Nel 2012 la crisi ha portato alla chiusura di 100mila imprese. A fornire il dato Rete Imprese Italia, l’associazione che raggruppa Cna, Confcommercio, Confesercenti, Casartigiani e Confartigianato nel suo dossier sullo stato di salute (o meglio di disagio) dell’economia italiana presentato oggi. Se il saldo di mortalità e natalità delle aziende artigiane porta la somma a 100mila aziende “morte” nel 2012, i dati negativi non finiscono qui.

Nell’anno appena concluso il reddito di ogni italiano è calato del 4,8%, pari a 879 euro per persona. E le previsioni per il 2013 non sono certo rosee, con la stima di un ulteriore calo, con un reddito procapite che nell’anno in corso dovrebbe diminuire fino a 16.955 euro (erano 17.337 euro nel 2012) ai livelli del 1986, ben 27 anni fa. Prima della crisi, nel 2007, il reddito procapite si attestava a 19.515 euro.

Segno meno anche per i consumi reali procapite che nel 2012 hanno fatto registrare un -4,4%, per il 2013 si stima un’ulteriore flessione pari all’1,4%, con un salto indietro di 15 anni: 15.695 euro i consumi procapite previsti per quest anno rispetto a 15.753 del 1998. Tra il 2007 e il 2012, afferma ancora lo studio, i consumi in Italia sono diminuiti del 7,7%. Il calo maggiore si è registrato nelle regioni del Sud: -8,8%. Nel Centro la diminuzione si è attesta dal 7,7%, nel Nord-est al 7,5% e al Nord-ovest del 6,1%.

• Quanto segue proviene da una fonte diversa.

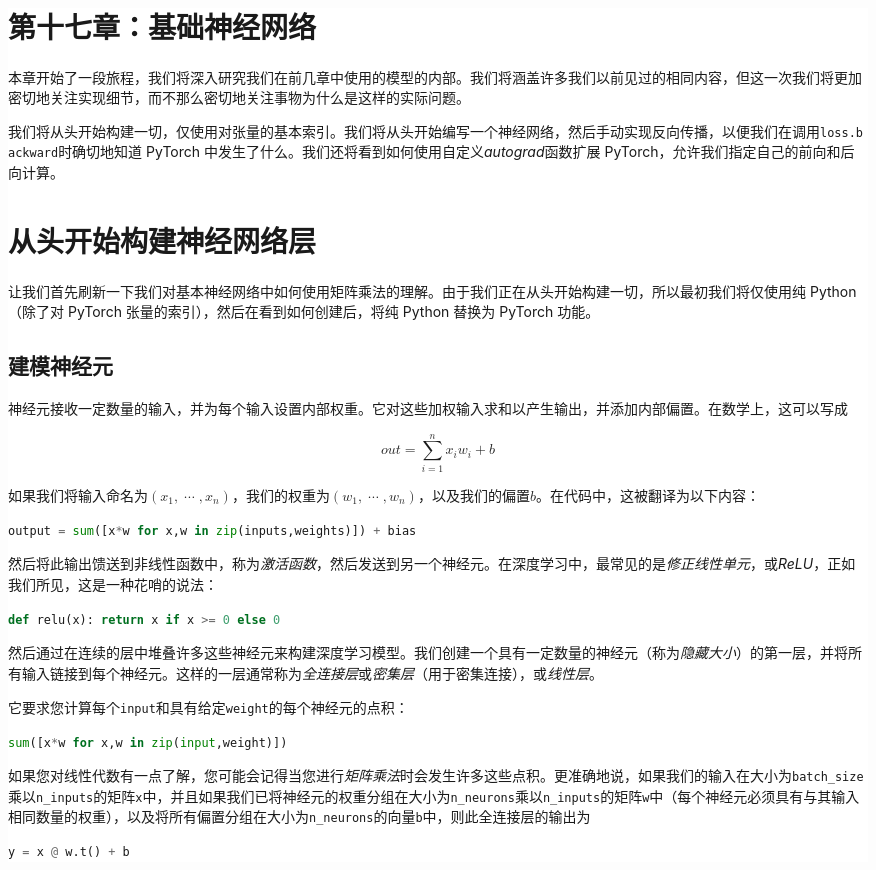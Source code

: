 # 第十七章：基础神经网络



本章开始了一段旅程，我们将深入研究我们在前几章中使用的模型的内部。我们将涵盖许多我们以前见过的相同内容，但这一次我们将更加密切地关注实现细节，而不那么密切地关注事物为什么是这样的实际问题。

我们将从头开始构建一切，仅使用对张量的基本索引。我们将从头开始编写一个神经网络，然后手动实现反向传播，以便我们在调用`loss.backward`时确切地知道 PyTorch 中发生了什么。我们还将看到如何使用自定义*autograd*函数扩展 PyTorch，允许我们指定自己的前向和后向计算。

# 从头开始构建神经网络层

让我们首先刷新一下我们对基本神经网络中如何使用矩阵乘法的理解。由于我们正在从头开始构建一切，所以最初我们将仅使用纯 Python（除了对 PyTorch 张量的索引），然后在看到如何创建后，将纯 Python 替换为 PyTorch 功能。

## 建模神经元

神经元接收一定数量的输入，并为每个输入设置内部权重。它对这些加权输入求和以产生输出，并添加内部偏置。在数学上，这可以写成

<math alttext="o u t equals sigma-summation Underscript i equals 1 Overscript n Endscripts x Subscript i Baseline w Subscript i Baseline plus b" display="block"><mrow><mi>o</mi> <mi>u</mi> <mi>t</mi> <mo>=</mo> <munderover><mo>∑</mo> <mrow><mi>i</mi><mo>=</mo><mn>1</mn></mrow> <mi>n</mi></munderover> <msub><mi>x</mi> <mi>i</mi></msub> <msub><mi>w</mi> <mi>i</mi></msub> <mo>+</mo> <mi>b</mi></mrow></math>

如果我们将输入命名为<math alttext="left-parenthesis x 1 comma ellipsis comma x Subscript n Baseline right-parenthesis"><mrow><mo>(</mo> <msub><mi>x</mi> <mn>1</mn></msub> <mo>,</mo> <mo>⋯</mo> <mo>,</mo> <msub><mi>x</mi> <mi>n</mi></msub> <mo>)</mo></mrow></math>，我们的权重为<math alttext="left-parenthesis w 1 comma ellipsis comma w Subscript n Baseline right-parenthesis"><mrow><mo>(</mo> <msub><mi>w</mi> <mn>1</mn></msub> <mo>,</mo> <mo>⋯</mo> <mo>,</mo> <msub><mi>w</mi> <mi>n</mi></msub> <mo>)</mo></mrow></math>，以及我们的偏置<math alttext="b"><mi>b</mi></math>。在代码中，这被翻译为以下内容：

```py
output = sum([x*w for x,w in zip(inputs,weights)]) + bias
```

然后将此输出馈送到非线性函数中，称为*激活函数*，然后发送到另一个神经元。在深度学习中，最常见的是*修正线性单元*，或*ReLU*，正如我们所见，这是一种花哨的说法：

```py
def relu(x): return x if x >= 0 else 0
```

然后通过在连续的层中堆叠许多这些神经元来构建深度学习模型。我们创建一个具有一定数量的神经元（称为*隐藏大小*）的第一层，并将所有输入链接到每个神经元。这样的一层通常称为*全连接层*或*密集层*（用于密集连接），或*线性层*。

它要求您计算每个`input`和具有给定`weight`的每个神经元的点积：

```py
sum([x*w for x,w in zip(input,weight)])
```

如果您对线性代数有一点了解，您可能会记得当您进行*矩阵乘法*时会发生许多这些点积。更准确地说，如果我们的输入在大小为`batch_size`乘以`n_inputs`的矩阵`x`中，并且如果我们已将神经元的权重分组在大小为`n_neurons`乘以`n_inputs`的矩阵`w`中（每个神经元必须具有与其输入相同数量的权重），以及将所有偏置分组在大小为`n_neurons`的向量`b`中，则此全连接层的输出为

```py
y = x @ w.t() + b
```
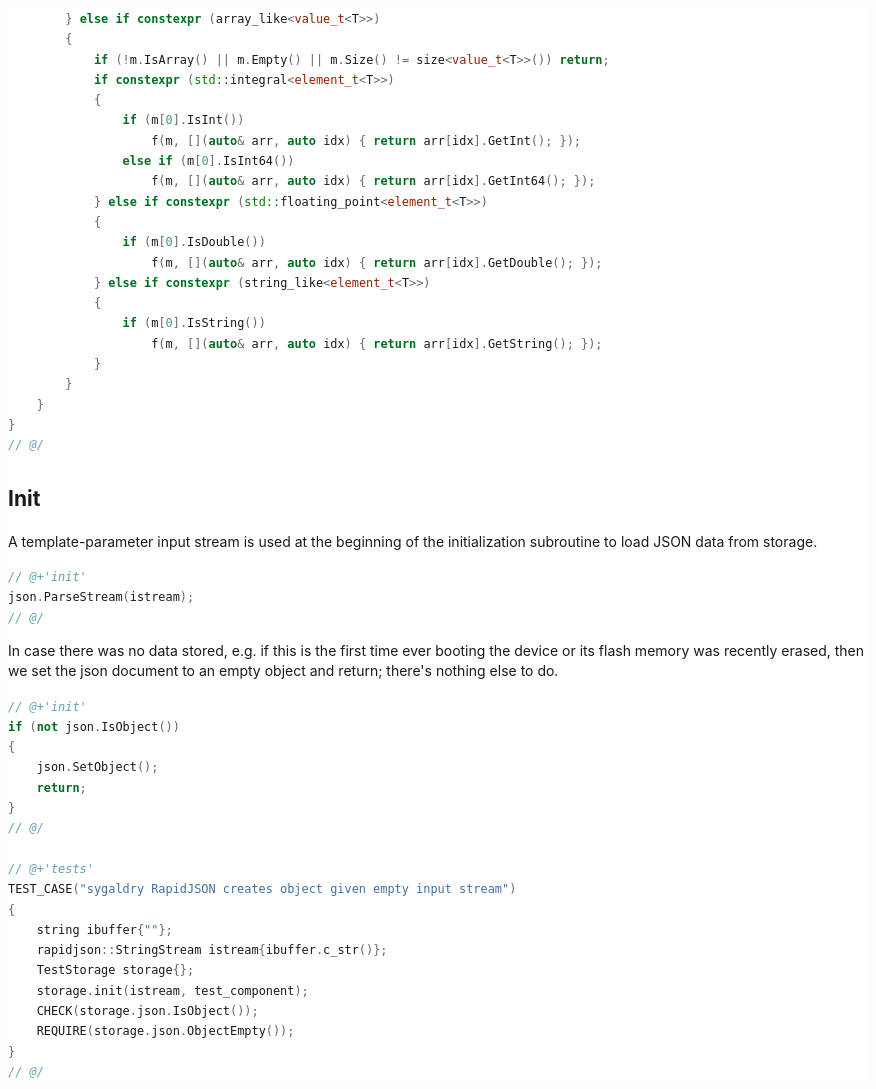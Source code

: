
 ```cpp
        } else if constexpr (array_like<value_t<T>>)
        {
            if (!m.IsArray() || m.Empty() || m.Size() != size<value_t<T>>()) return;
            if constexpr (std::integral<element_t<T>>)
            {
                if (m[0].IsInt())
                    f(m, [](auto& arr, auto idx) { return arr[idx].GetInt(); });
                else if (m[0].IsInt64())
                    f(m, [](auto& arr, auto idx) { return arr[idx].GetInt64(); });
            } else if constexpr (std::floating_point<element_t<T>>)
            {
                if (m[0].IsDouble())
                    f(m, [](auto& arr, auto idx) { return arr[idx].GetDouble(); });
            } else if constexpr (string_like<element_t<T>>)
            {
                if (m[0].IsString())
                    f(m, [](auto& arr, auto idx) { return arr[idx].GetString(); });
            }
        }
    }
}
// @/
```

## Init

A template-parameter input stream is used at the beginning of the
initialization subroutine to load JSON data from storage.

```cpp
// @+'init'
json.ParseStream(istream);
// @/
```

In case there was no data stored, e.g. if this is the first time ever
booting the device or its flash memory was recently erased, then we
set the json document to an empty object and return; there's nothing
else to do.

```cpp
// @+'init'
if (not json.IsObject())
{
    json.SetObject();
    return;
}
// @/

// @+'tests'
TEST_CASE("sygaldry RapidJSON creates object given empty input stream")
{
    string ibuffer{""};
    rapidjson::StringStream istream{ibuffer.c_str()};
    TestStorage storage{};
    storage.init(istream, test_component);
    CHECK(storage.json.IsObject());
    REQUIRE(storage.json.ObjectEmpty());
}
// @/
```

Calo delle imprese, dei redditi e dei consumi; ad aumentare, secondo le stime di Rete Imprese Italia solo la pressione fiscale effettiva che nel 2013 salirà a quota 56,1%, rispetto al 46,3% della pressione fiscale apparente. Nel 2012 la pressione fiscale per i cittadini in regola con il fisco è stata - secondo lo studio - pari a 55,2%.

Per far fronte a questi dati allarmanti Carlo Sangalli, presidente di Rete Imprese Italia, ha annunciato una giornata di mobilitazione il prossimo 28 gennaio. «Chiediamo di essere ascoltati, chiediamo al prossimo governo, qualunque esso sia, di rimettere al centro le istanze delle imprese. Il messaggio alla politica e alla prossima legislatura partirà chiaro e forte da tutta Italia: ripartire dalle imprese legate al territorio cioè da quel tessuto produttivo che nonostante tutto non si rassegna e non vuole tirare i remi in barca».